Broker::peer(addr_to_uri(127.0.0.1), 60000/tcp);
Broker::subscribe(my_topic);

}

event my_attack_events(c: connection)
{
print(cat("Got events from Py script: ", c));

}

event Broker::peer_added(ep: Broker::EndpointInfo, msg: string)
{
print “PEER ADDED”, ep;
continue_processing();
}

event new_connection(c: connection)
{
print “NEW”, c$id;
Broker::publish(my_topic, new_conn_added, c);
}

event connection_state_remove(c: connection)
{
print “REMOVE”, c$id;
Broker::publish(my_topic, conn_removed, c);
}

event connection_reused(c: connection)
{
Broker::publish(my_topic, conn_reused, c);
}

••••••••••••••••••••••••••••••••••••••••••••••••••••••••••
Python script:-

(broker) biswa@biswa:~/broker_demo$ cat broker_test.py
import sys
import broker

with broker.Endpoint() as ep,
ep.make_subscriber(“/topic/test”) as sub:

 ep.listen("127.0.0.1", 60000)

 while True:
    (t, d) = sub.get()
    my_event = broker.zeek.Event(d)
    print("received {}  --   {}".format(my_event.name(), my_event.args()))

    my_new_events = broker.zeek.Event("my_attack_events", my_event.args()[0]);
    ep.publish("/topic/test", my_new_events);

Please check the scripts to generate the issue .

Hmm… It’s working here without triggering an endless loop. Could you provide the full command you’re running? Please also ensure that the Python program is using the broker bindings from your most recent Zeek version (I’m setting PYTHONPATH explicitly).

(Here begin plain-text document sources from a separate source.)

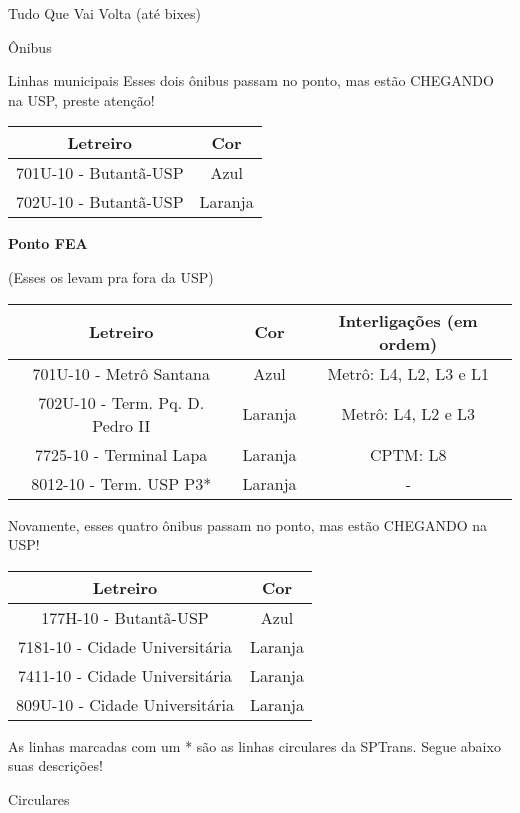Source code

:\begin{secao}{Tudo Que Vai Volta (até bixes)}
\begin{subsecao}{Ônibus}
\begin{subsubsecao}{Linhas municipais}
Esses dois ônibus passam no ponto, mas estão CHEGANDO na USP, preste 
atenção!

\begin{center}
	\begin{tabular}{|c|c|}
	  \hline
	  Letreiro & Cor\\
	  \hline
	  701U-10 - Butantã-USP & Azul\\
	  702U-10 - Butantã-USP & Laranja\\
	  \hline
	\end{tabular}
\end{center}

{\bf Ponto FEA}

(Esses os levam pra fora da USP)
\begin{center}
	\begin{tabular}{|c|c|c|}
      \hline
	  Letreiro & Cor & Interligações (em ordem)\\
	  \hline
	  701U-10 - Metrô Santana & Azul & Metrô: L4, L2, L3 e L1\\
	  702U-10 - Term. Pq. D. Pedro II & Laranja & Metrô: L4, L2 e L3\\
	  7725-10 - Terminal Lapa & Laranja & CPTM: L8\\
	  8012-10 - Term. USP P3* & Laranja & -\\
      \hline
	\end{tabular}
\end{center}

Novamente, esses quatro ônibus passam no ponto, mas estão CHEGANDO na USP!
\begin{center}
	\begin{tabular}{|c|c|}
	  \hline
	  Letreiro & Cor\\
	  \hline
	  177H-10 - Butantã-USP & Azul\\
	  7181-10 - Cidade Universitária & Laranja\\
	  7411-10 - Cidade Universitária & Laranja\\
	  809U-10 - Cidade Universitária & Laranja\\
	  \hline
	\end{tabular}
\end{center}

As linhas marcadas com um * são as linhas circulares da SPTrans.
Segue abaixo suas descrições!

\end{subsubsecao}

\begin{subsubsecao}{Circulares}


\end{subsubsecao}
\end{subsecao}
\end{secao}
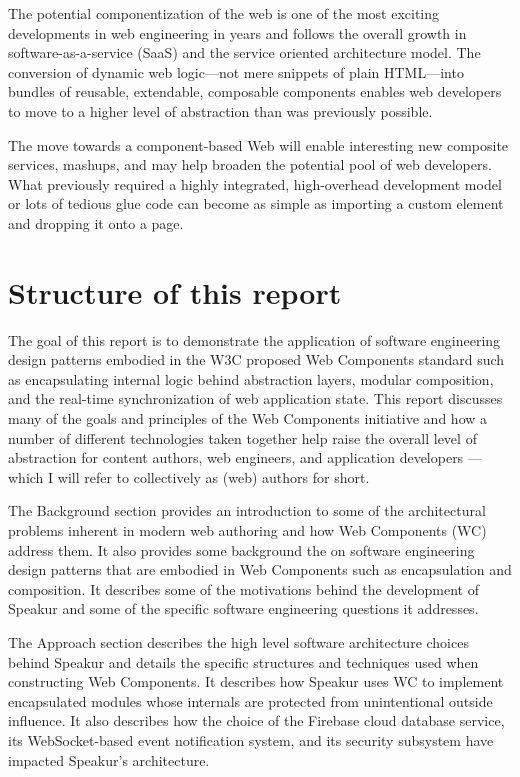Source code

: The potential componentization of the web is one of the most exciting developments in web engineering in years and follows the overall growth in software-as-a-service (SaaS) 
and the service oriented architecture
model. 
The conversion of dynamic web logic---not mere snippets of plain HTML---into bundles of reusable, extendable, composable components enables web developers to move to a higher level of abstraction than was previously possible.

The move towards a component-based Web will enable interesting new composite services, mashups, and may help broaden the potential pool of web developers. 
What previously required a highly integrated, high-overhead development model or lots of tedious glue code can become as simple as importing a custom element and dropping it onto a page.


\section{Structure of this report}
%

The goal of this report is to demonstrate the application of 
software engineering 
design patterns embodied in the W3C proposed Web Components standard such as 
encapsulating internal logic 
behind abstraction layers, 
modular composition, 
and the real-time synchronization of web application state. 
This report discusses many of the goals and principles of the Web Components initiative and how a number of different technologies taken together help raise the overall level of 
abstraction for content authors, web engineers, and application developers --- which I will refer to collectively as (web) authors for short.

The Background section provides an introduction to some of the architectural problems inherent in modern web authoring and how Web Components (WC) address them. 
It also provides some background the on software engineering design patterns that are embodied in Web Components such as encapsulation and composition.
It describes some of the motivations behind the development of Speakur and some of the specific software engineering questions it addresses.

The Approach section describes the high level software architecture choices behind Speakur and details the specific structures and techniques used when constructing Web Components.
It describes how Speakur uses WC to implement encapsulated modules whose internals are protected from unintentional outside influence. 
It also describes how the choice of the Firebase cloud database service, its WebSocket-based event notification system, and its security subsystem have impacted Speakur's architecture.

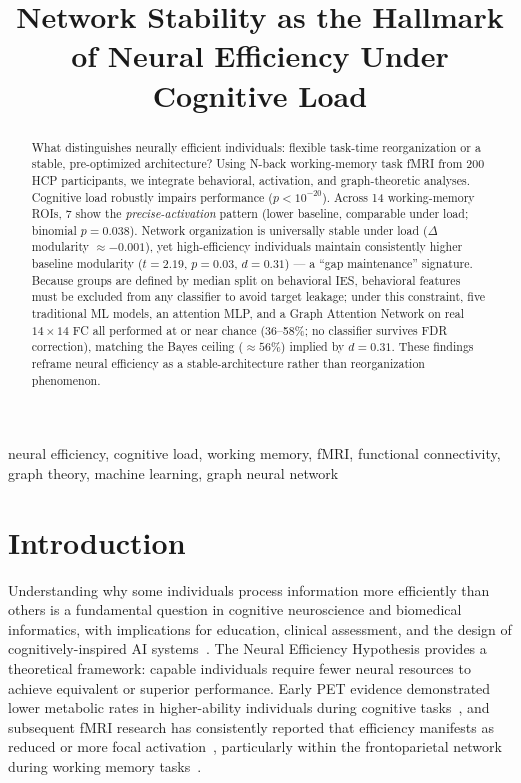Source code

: \documentclass[conference]{IEEEtran}
\begin{document}
\title{Network Stability as the Hallmark of Neural Efficiency Under Cognitive Load}

\author{
}

\maketitle

\begin{abstract}
What distinguishes neurally efficient individuals: flexible task-time reorganization or a stable, pre-optimized architecture? Using N-back working-memory task fMRI from 200 HCP participants, we integrate behavioral, activation, and graph-theoretic analyses. Cognitive load robustly impairs performance ($p<10^{-20}$). Across 14 working-memory ROIs, 7 show the \emph{precise-activation} pattern (lower baseline, comparable under load; binomial $p=0.038$). Network organization is universally stable under load ($\Delta$ modularity $\approx -0.001$), yet high-efficiency individuals maintain consistently higher baseline modularity ($t=2.19$, $p=0.03$, $d=0.31$) — a ``gap maintenance'' signature. Because groups are defined by median split on behavioral IES, behavioral features must be excluded from any classifier to avoid target leakage; under this constraint, five traditional ML models, an attention MLP, and a Graph Attention Network on real $14\times14$ FC all performed at or near chance (36--58\%; no classifier survives FDR correction), matching the Bayes ceiling ($\approx 56\%$) implied by $d=0.31$. These findings reframe neural efficiency as a stable-architecture rather than reorganization phenomenon.
\end{abstract}

\begin{IEEEkeywords}
neural efficiency, cognitive load, working memory, fMRI, functional connectivity, graph theory, machine learning, graph neural network
\end{IEEEkeywords}

\section{Introduction}

Understanding why some individuals process information more efficiently than others is a fundamental question in cognitive neuroscience and biomedical informatics, with implications for education, clinical assessment, and the design of cognitively-inspired AI systems~\cite{deary2010neuroscience}. The Neural Efficiency Hypothesis provides a theoretical framework: capable individuals require fewer neural resources to achieve equivalent or superior performance. Early PET evidence demonstrated lower metabolic rates in higher-ability individuals during cognitive tasks~\cite{haier1988cortical}, and subsequent fMRI research has consistently reported that efficiency manifests as reduced or more focal activation~\cite{neubauer2009intelligence}, particularly within the frontoparietal network during working memory tasks~\cite{rottschy2012modelling}.
\end{document}
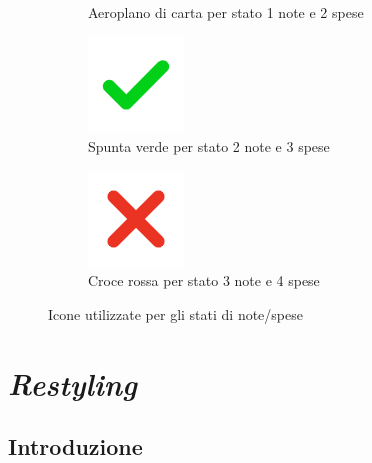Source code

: \begin{figure}[H]
\begin{subfigure}[t]{.18\textwidth}
        \caption{Aeroplano di carta per stato 1 note e 2 spese}
    \end{subfigure} \hspace{1.2mm}
    \begin{subfigure}[t]{.18\textwidth}
        \centering
        \includegraphics[width=.5\columnwidth]{images/icons/icon_green_check.png}
        \caption{Spunta verde per stato 2 note e 3 spese}
    \end{subfigure} \hspace{1.2mm}
    \begin{subfigure}[t]{.18\textwidth}
        \centering
        \includegraphics[width=.5\columnwidth]{images/icons/icon_red_cross.png}
        \caption{Croce rossa per stato 3 note e 4 spese}
    \end{subfigure} \hspace{1.2mm}
    \caption{Icone utilizzate per gli stati di note/spese}
\end{figure}

\section{\emph{Restyling}}

\subsection{Introduzione}

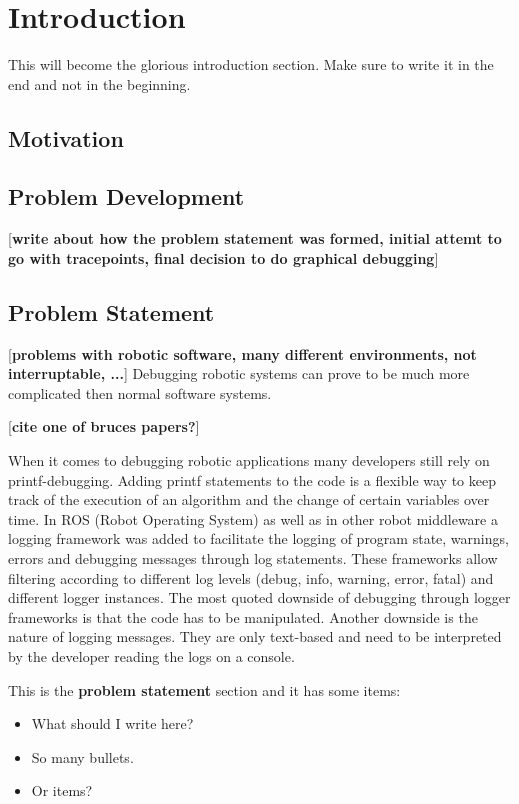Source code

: \chapter{Introduction}

This will become the glorious introduction section. Make sure to write it in
the end and not in the beginning.

\section{Motivation}

\section{Problem Development}
[\textbf{write about how the problem statement was formed, initial attemt to go with tracepoints, final decision to do graphical debugging}]

\section{Problem Statement}
[\textbf{problems with robotic software, many different environments, not interruptable, ...}]
Debugging robotic systems can prove to be much more complicated then normal software systems. 

[\textbf{cite one of bruces papers?}]

When it comes to debugging robotic applications many developers still rely on printf-debugging. Adding printf statements to the code is a flexible way to keep track of the execution of an algorithm and the change of certain variables over time. In ROS (Robot Operating System) as well as in other robot middleware a logging framework was added to facilitate the logging of program state, warnings, errors and debugging messages through log statements. These frameworks allow filtering according to different log levels (debug, info, warning, error, fatal) and different logger instances. The most quoted downside of debugging through logger frameworks is that the code has to be manipulated. Another downside is the nature of logging messages. They are only text-based and need to be interpreted by the developer reading the logs on a console.

\label{problem_statement}
This is the \textbf{problem statement} section and it has some items:
\begin{itemize}
\item What should I write here?
\item So many bullets.
\item Or items?
\end{itemize}

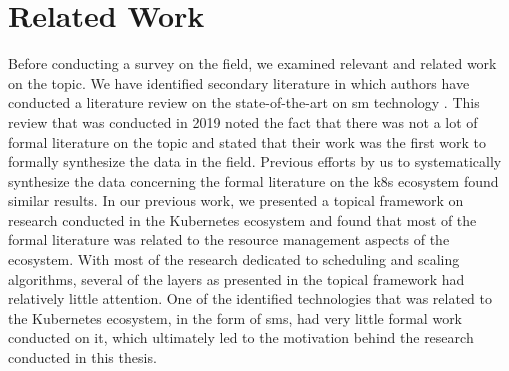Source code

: \section{Related Work}
\label{sec:survey:related-work}

Before conducting a survey on the field, we examined relevant and related work on the topic. We have identified secondary literature in which authors have conducted a literature review on the state-of-the-art on \gls{sm} technology \cite{service-mesh-survey}. This review that was conducted in 2019 noted the fact that there was not a lot of formal literature on the topic and stated that their work was the first work to formally synthesize the data in the field. Previous efforts by us to systematically synthesize the data concerning the formal literature on the \gls{k8s} ecosystem found similar results. In our previous work, we presented a topical framework on research conducted in the Kubernetes ecosystem and found that most of the formal literature was related to the resource management aspects of the ecosystem. With most of the research dedicated to scheduling and scaling algorithms, several of the layers as presented in the topical framework had relatively little attention. One of the identified technologies that was related to the Kubernetes ecosystem, in the form of \glspl{sm}, had very little formal work conducted on it, which ultimately led to the motivation behind the research conducted in this thesis.

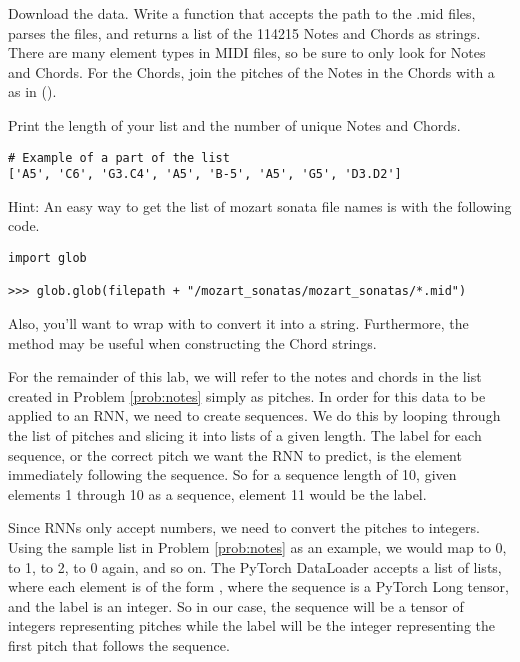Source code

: \begin{problem}
Download the data.
Write a function that accepts the path to the .mid files, parses the files, and returns a list of the 114215 Notes and Chords as strings. 
There are many element types in MIDI files, so be sure to only look for Notes and Chords.
For the Chords, join the pitches of the Notes in the Chords with a  as in ().

Print the length of your list and the number of unique Notes and Chords.

\begin{lstlisting}
# Example of a part of the list
['A5', 'C6', 'G3.C4', 'A5', 'B-5', 'A5', 'G5', 'D3.D2']
\end{lstlisting}
Hint: An easy way to get the list of mozart sonata file names is with the following code.
\begin{lstlisting}
import glob

>>> glob.glob(filepath + "/mozart_sonatas/mozart_sonatas/*.mid")
\end{lstlisting}
Also, you'll want to wrap  with  to convert it into a string.
Furthermore, the  method may be useful when constructing the Chord strings.

\label{prob:notes}
\end{problem}

For the remainder of this lab, we will refer to the notes and chords in the list created in Problem \ref{prob:notes} simply as pitches.
In order for this data to be applied to an RNN, we need to create sequences.
We do this by looping through the list of pitches and slicing it into lists of a given length.
The label for each sequence, or the correct pitch we want the RNN to predict, is the element immediately following the sequence.
So for a sequence length of 10, given elements 1 through 10 as a sequence, element 11 would be the label.

Since RNNs only accept numbers, we need to convert the pitches to integers.
Using the sample list in Problem \ref{prob:notes} as an example, we would map  to 0,  to 1,  to 2,  to 0 again, and so on.
The PyTorch DataLoader accepts a list of lists, where each element is of the form , where the sequence is a PyTorch Long tensor, and the label is an integer.
So in our case, the sequence will be a tensor of integers representing pitches while the label will be the integer representing the first pitch that follows the sequence.

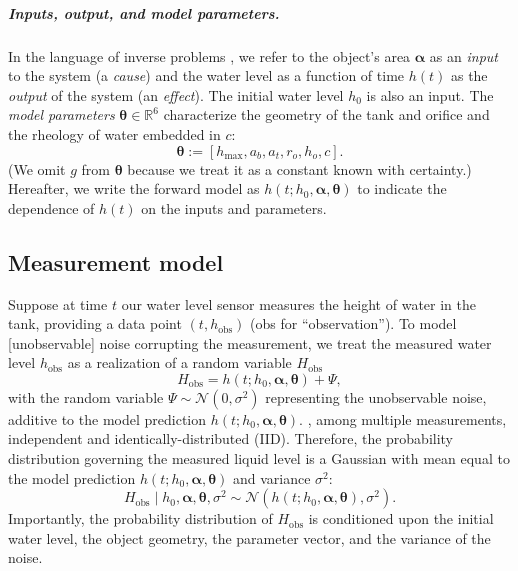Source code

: \documentclass[openacc]{rsproca_new}%
\newcommand\themodel {$h(t; h_0, \boldsymbol \alpha, \boldsymbol\theta)$\xspace}
\newcommand\themodelnomath {h(t; h_0, \boldsymbol \alpha, \boldsymbol\theta)}
\begin{document}
\vspace{-\baselineskip}
\subparagraph{Inputs, output, and model parameters.} 
In the language of inverse problems \cite{groetsch1999inverse,waqar2023tutorial}, we refer to the object's area $\boldsymbol \alpha$ as an \emph{input} to the system (a \emph{cause}) and the water level as a function of time $h(t)$ as the \emph{output} of the system (an \emph{effect}).
The initial water level $h_0$ is also an input.  
The \emph{model parameters} $\boldsymbol \theta \in \mathbb{R}^6$ characterize the geometry of the tank and orifice and the rheology of water embedded in $c$:
\begin{equation}
	\boldsymbol \theta := [h_{\text{max}}, a_b, a_t, r_o, h_o, c]. \label{eq:theta}
\end{equation}
(We omit $g$ from $\boldsymbol \theta$ because we treat it as a constant known with certainty.)
Hereafter, we write the forward model as \themodel to indicate the dependence of $h(t)$ on the inputs and parameters.

\subsection{Measurement model}
Suppose at time $t$ our water level sensor measures the height of water in the tank, providing a data point $(t, h_{\text{obs}})$ (obs for ``observation''). 
To model [unobservable] noise corrupting the measurement, we treat the measured water level $h_{\text{obs}}$ as a realization of a random variable $H_{\text{obs}}$
\begin{equation}
	H_{\text{obs}} = \themodelnomath + \Psi,
\end{equation}
with the random variable $\Psi \sim \mathcal{N}(0, \sigma^2)$ representing the unobservable noise, additive to the model prediction \themodel.
, among multiple measurements, independent and identically-distributed (IID). 
Therefore, the probability distribution governing the measured liquid level is a Gaussian with mean equal to the model prediction \themodel and variance $\sigma^2$:
\begin{equation}
	H_{\text{obs}} \mid h_0, \boldsymbol \alpha, \boldsymbol  \theta, \sigma^2 \sim \mathcal{N}(\themodelnomath, \sigma^2). \label{eq:H_obs_distn}
\end{equation} Importantly, the probability distribution of $H_{\text{obs}}$ is conditioned upon the initial water level, the object geometry, the parameter vector, and the variance of the noise.
\end{document}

I doubt it’s caused by your pcap, but if you can, sharing it won’t hurt.

Hi,

  1. Regarding python binding : if you check from the last dump shared that I am running the python script from my zeek/auxil/broker path itself. I have created virtual environment inside the auxil directory of zeek master branch. I have pulled all submodules (broker) as well so that both zeek and broker become latest. Broker compiled successfully and python binding also. The script is connecting fine with the zeek (no incompatibility issue, also if version mismatch python binding also fails generally). Only issue beside the infinite loop, I am getting is if I run python script after zeek, that is not connected anyway.

  2. Pcap : icsnpp-dnp3/dnp3_example.pcap at main · cisagov/icsnpp-dnp3 · GitHub

Thanks

Zeek commands

/usr/local/zeek/bin/zeek -Cr <package name eg. my_package, I copied the zeek scripts eg. /use/share/zeek/site/my_package>

Running Python script inside the venv of broker-python binding

python3 broker_test.py

What do you mean by explicitly setting PYTHONPATH?

@biswa - sorry for the delay. I think I’m now understanding what you’re seeing. I’ve used your pcap and observe a lot of new_connection / connection_state_remove events (This is not an endless loop, but it’s many more events than expected).

This is Zeek still (grrr) forwarding network time to realtime in zeek -r mode when Broker and/or suspend_processing() is involved.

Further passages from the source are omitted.